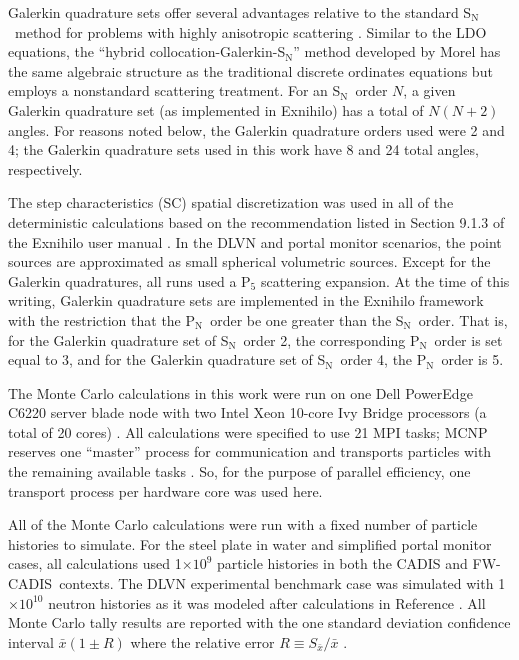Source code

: \documentclass{article} %
\newcommand{\sn}{S$_\mathrm{N}$}
\newcommand{\pn}{P$_\mathrm{N}$}
\newcommand{\xbar}{\ensuremath{\bar{x}}}
\newcommand{\E}[1]{$\times10^{#1}$}
\newcommand{\fwc}{\mbox{FW-CADIS}}
\begin{document}
Galerkin quadrature sets offer several advantages relative to the standard \sn\
method for problems with highly anisotropic scattering \cite{morel}. Similar to
the LDO equations, the ``hybrid collocation-Galerkin-S$_\mathrm{N}$'' method
developed by Morel has the same algebraic structure as the traditional discrete
ordinates equations but employs a nonstandard scattering treatment. For
an \sn\ order $N$, a given Galerkin quadrature set (as implemented in Exnihilo)
has a total of $N(N+2)$ angles. For reasons noted below, the Galerkin quadrature
orders used were 2 and 4; the Galerkin quadrature sets
used in this work have 8 and 24 total angles, respectively.

The step characteristics (SC) spatial discretization was used in all of the
deterministic calculations based on the recommendation listed in Section 9.1.3
of the Exnihilo user manual \cite{exum}. In the DLVN and portal monitor
scenarios, the point sources are approximated as small spherical volumetric
sources. Except for the Galerkin quadratures, all runs used a P$_5$ scattering
expansion. At the time of this writing, Galerkin quadrature sets are
implemented in the Exnihilo framework with the restriction that the \pn\ order
be one greater than the \sn\ order. That is, for the Galerkin quadrature set of
\sn\ order 2, the corresponding \pn\ order is set equal to 3, and for the
Galerkin quadrature set of \sn\ order 4, the \pn\ order is 5.

The Monte Carlo calculations in this work were run on one Dell PowerEdge C6220
server blade node with two Intel Xeon 10-core Ivy Bridge processors (a total of
20 cores) \cite{savio}. All calculations were specified to use 21 MPI tasks; MCNP
reserves one ``master'' process for communication and transports particles with
the remaining available tasks \cite{mcnp}. So, for the purpose of parallel
efficiency, one transport process per hardware core was used here.

All of the Monte Carlo calculations were run with a fixed number of particle 
histories to simulate. For the steel plate in water and simplified portal 
monitor cases, all calculations used 1\E{9} particle histories in both the
CADIS and \fwc\ contexts. The DLVN experimental benchmark case was simulated 
with 1\E{10} neutron histories as it was modeled after calculations in
Reference \cite{sw-dlvn}. All Monte Carlo tally results are reported with the
one standard deviation confidence interval $\xbar(1\pm R)$ where the relative
error $R \equiv S_{\xbar}/\xbar$ \cite{mcnp}.
\end{document}
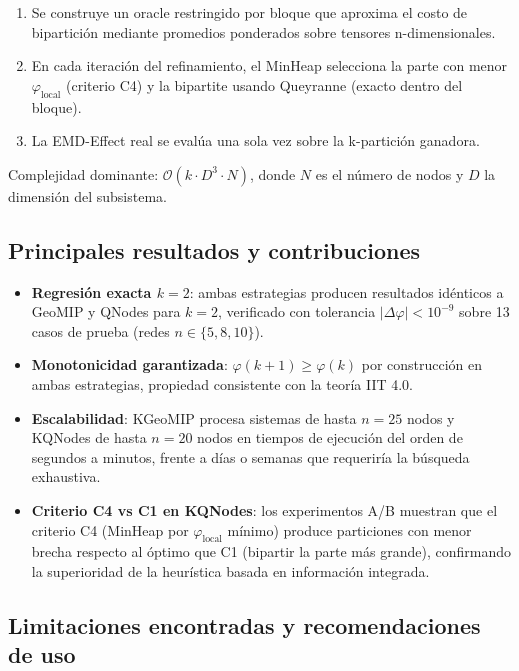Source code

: \begin{enumerate}
  \item Se construye un oracle restringido por bloque que aproxima el costo de bipartición
        mediante promedios ponderados sobre tensores n-dimensionales.
  \item En cada iteración del refinamiento, el MinHeap selecciona la parte con menor
        $\varphi_{\text{local}}$ (criterio C4) y la bipartite usando Queyranne (exacto dentro
        del bloque).
  \item La EMD-Effect real se evalúa una sola vez sobre la k-partición ganadora.
\end{enumerate}

Complejidad dominante: $\mathcal{O}(k \cdot D^3 \cdot N)$, donde $N$ es el número de nodos
y $D$ la dimensión del subsistema.

\subsection{Principales resultados y contribuciones}

\begin{itemize}
  \item \textbf{Regresión exacta $k=2$}: ambas estrategias producen resultados idénticos a
        GeoMIP y QNodes para $k=2$, verificado con tolerancia $|\Delta\varphi| < 10^{-9}$ sobre
        13 casos de prueba (redes $n \in \{5, 8, 10\}$).

  \item \textbf{Monotonicidad garantizada}: $\varphi(k+1) \geq \varphi(k)$ por construcción
        en ambas estrategias, propiedad consistente con la teoría IIT 4.0.

  \item \textbf{Escalabilidad}: KGeoMIP procesa sistemas de hasta $n = 25$ nodos y KQNodes
        de hasta $n = 20$ nodos en tiempos de ejecución del orden de segundos a minutos,
        frente a días o semanas que requeriría la búsqueda exhaustiva.

  \item \textbf{Criterio C4 vs C1 en KQNodes}: los experimentos A/B muestran que el criterio
        C4 (MinHeap por $\varphi_{\text{local}}$ mínimo) produce particiones con menor brecha
        respecto al óptimo que C1 (bipartir la parte más grande), confirmando la superioridad
        de la heurística basada en información integrada.
\end{itemize}

\subsection{Limitaciones encontradas y recomendaciones de uso}


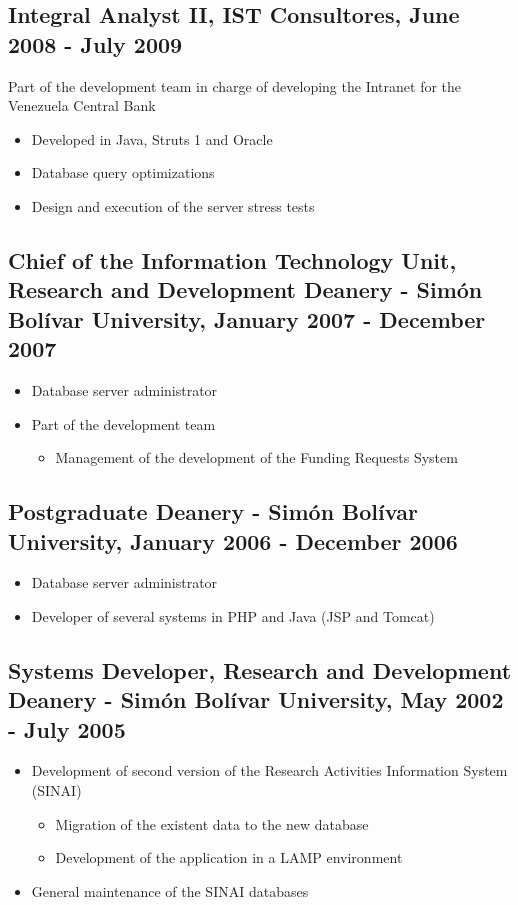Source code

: \documentclass[letterpaper,11pt]{report}
\begin{document}
\subsection*{Integral Analyst II, IST Consultores, June 2008 - July 2009}
Part of the development team in charge of developing the Intranet for the Venezuela Central Bank
\begin{itemize}
\item Developed in Java, Struts 1 and Oracle
\item Database query optimizations
\item Design and execution of the server stress tests
\end{itemize}


\subsection*{Chief of the Information Technology Unit, Research and Development Deanery - Simón Bolívar University, January 2007 - December 2007}
\begin{itemize}
\item Database server administrator
\item Part of the development team
\begin{itemize}
	\item Management of the development of the Funding Requests System
\end{itemize}
\end{itemize}

\subsection*{Postgraduate Deanery - Simón Bolívar University, January 2006 - December 2006}
\begin{itemize}
\item Database server administrator
\item Developer of several systems in PHP and Java (JSP and Tomcat)
\end{itemize}

\subsection*{Systems Developer, Research and Development Deanery - Simón Bolívar University, May 2002 - July 2005}
\begin{itemize}
\item Development of second version of the Research Activities Information System (SINAI)
\begin{itemize}
	\item Migration of the existent data to the new database
	\item Development of the application in a LAMP environment
\end{itemize}
\item General maintenance of the SINAI databases
\end{itemize}
\end{document}

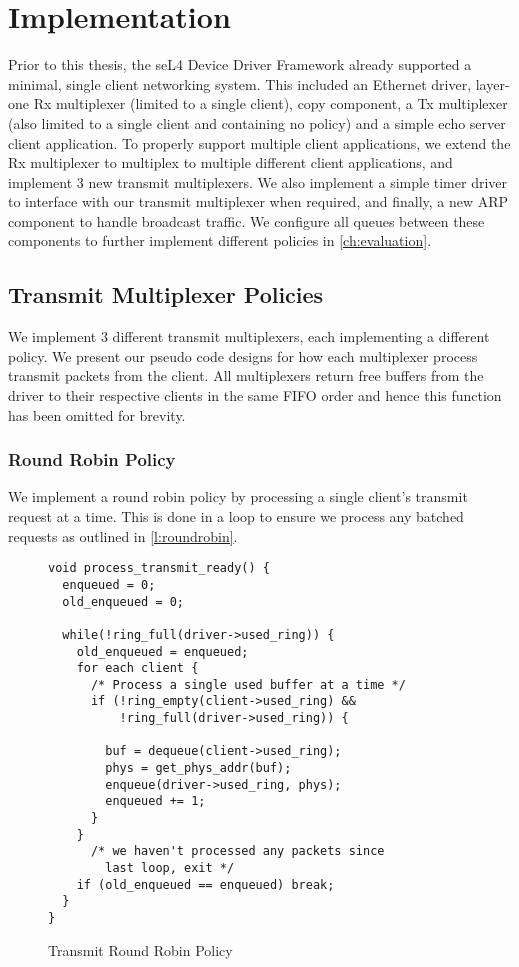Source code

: \chapter{Implementation}\label{ch:implementation}

Prior to this thesis, the seL4 Device Driver Framework already supported a minimal, single client
networking system. This included an Ethernet driver, layer-one Rx multiplexer (limited to a single 
client), copy component, a Tx multiplexer (also limited to a single client and containing no policy) and 
a simple echo server client application. To properly support multiple client applications, we
extend the Rx multiplexer to multiplex to multiple different client applications, and implement 3
new transmit multiplexers. We also implement a simple timer driver to interface with our 
transmit multiplexer when required, and finally, a new ARP component to handle broadcast traffic. 
We configure all queues between these components to further implement different
policies in \autoref{ch:evaluation}.


\section{Transmit Multiplexer Policies}

We implement 3 different transmit multiplexers, each implementing a different policy. 
We present our pseudo code designs for how each multiplexer process transmit packets from
the client. All multiplexers return free buffers from the driver to their respective 
clients in the same FIFO order and hence this function has been omitted for brevity. 

\subsection{Round Robin Policy}
We implement a round robin policy by processing a single client's transmit request at a time.
This is done in a loop to ensure we process any batched requests as outlined in \autoref{l:roundrobin}.

\begin{figure} [H]
    \begin{verbatim}
void process_transmit_ready() {
  enqueued = 0;
  old_enqueued = 0;

  while(!ring_full(driver->used_ring)) {
    old_enqueued = enqueued;
    for each client {
      /* Process a single used buffer at a time */
      if (!ring_empty(client->used_ring) &&
          !ring_full(driver->used_ring)) {
        
        buf = dequeue(client->used_ring);
        phys = get_phys_addr(buf);
        enqueue(driver->used_ring, phys);
        enqueued += 1;
      }
    }
      /* we haven't processed any packets since 
        last loop, exit */
    if (old_enqueued == enqueued) break;
  }
}
\end{verbatim}
\caption{Transmit Round Robin Policy}
\label{l:roundrobin}
\end{figure}

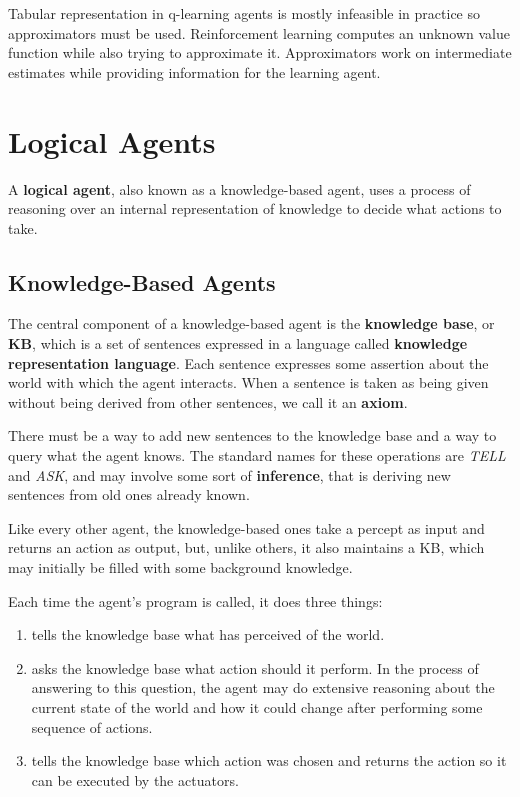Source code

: \documentclass{article}
\begin{document}
Tabular representation in q-learning agents is mostly infeasible in practice so approximators must be used. Reinforcement learning computes an unknown value function while also trying to approximate it. Approximators work on intermediate estimates while providing information for the learning agent.

\section{Logical Agents}
A \textbf{logical agent}, also known as a knowledge-based agent, uses a process of reasoning over an internal representation of knowledge to decide what actions to take.

\subsection{Knowledge-Based Agents}
The central component of a knowledge-based agent is the \textbf{knowledge base}, or \textbf{KB}, which is a set of sentences expressed in a language called \textbf{knowledge representation language}. Each sentence expresses some assertion about the world with which the agent interacts. When a sentence is taken as being given without being derived from other sentences, we call it an \textbf{axiom}.

There must be a way to add new sentences to the knowledge base and a way to query what the agent knows. The standard names for these operations are \textit{TELL} and \textit{ASK}, and may involve some sort of \textbf{inference}, that is deriving new sentences from old ones already known.

Like every other agent, the knowledge-based ones take a percept as input and returns an action as output, but, unlike others, it also maintains a KB, which may initially be filled with some background knowledge.  

Each time the agent's program is called, it does three things:
\begin{enumerate}
    \item tells the knowledge base what has perceived of the world.
    \item asks the knowledge base what action should it perform. In the process of answering to this question, the agent may do extensive reasoning about the current state of the world and how it could change after performing some sequence of actions.
    \item tells the knowledge base which action was chosen and returns the action so it can be executed by the actuators.
\end{enumerate}
\end{document}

_____

**THE TASK**. Set down word for word the lines from the first entry through the line with "of the Exnihilo", both included, omitting pictures.

**ANSWER AREA**.
Source code

: \documentclass{article} %
\newcommand{\sn}{S$_\mathrm{N}$}
\newcommand{\pn}{P$_\mathrm{N}$}
\newcommand{\xbar}{\ensuremath{\bar{x}}}
\newcommand{\E}[1]{$\times10^{#1}$}
\newcommand{\fwc}{\mbox{FW-CADIS}}
\begin{document}
Galerkin quadrature sets offer several advantages relative to the standard \sn\
method for problems with highly anisotropic scattering \cite{morel}. Similar to
the LDO equations, the ``hybrid collocation-Galerkin-S$_\mathrm{N}$'' method
developed by Morel has the same algebraic structure as the traditional discrete
ordinates equations but employs a nonstandard scattering treatment. For
an \sn\ order $N$, a given Galerkin quadrature set (as implemented in Exnihilo)
has a total of $N(N+2)$ angles. For reasons noted below, the Galerkin quadrature
orders used were 2 and 4; the Galerkin quadrature sets
used in this work have 8 and 24 total angles, respectively.

The step characteristics (SC) spatial discretization was used in all of the
deterministic calculations based on the recommendation listed in Section 9.1.3
of the Exnihilo user manual \cite{exum}. In the DLVN and portal monitor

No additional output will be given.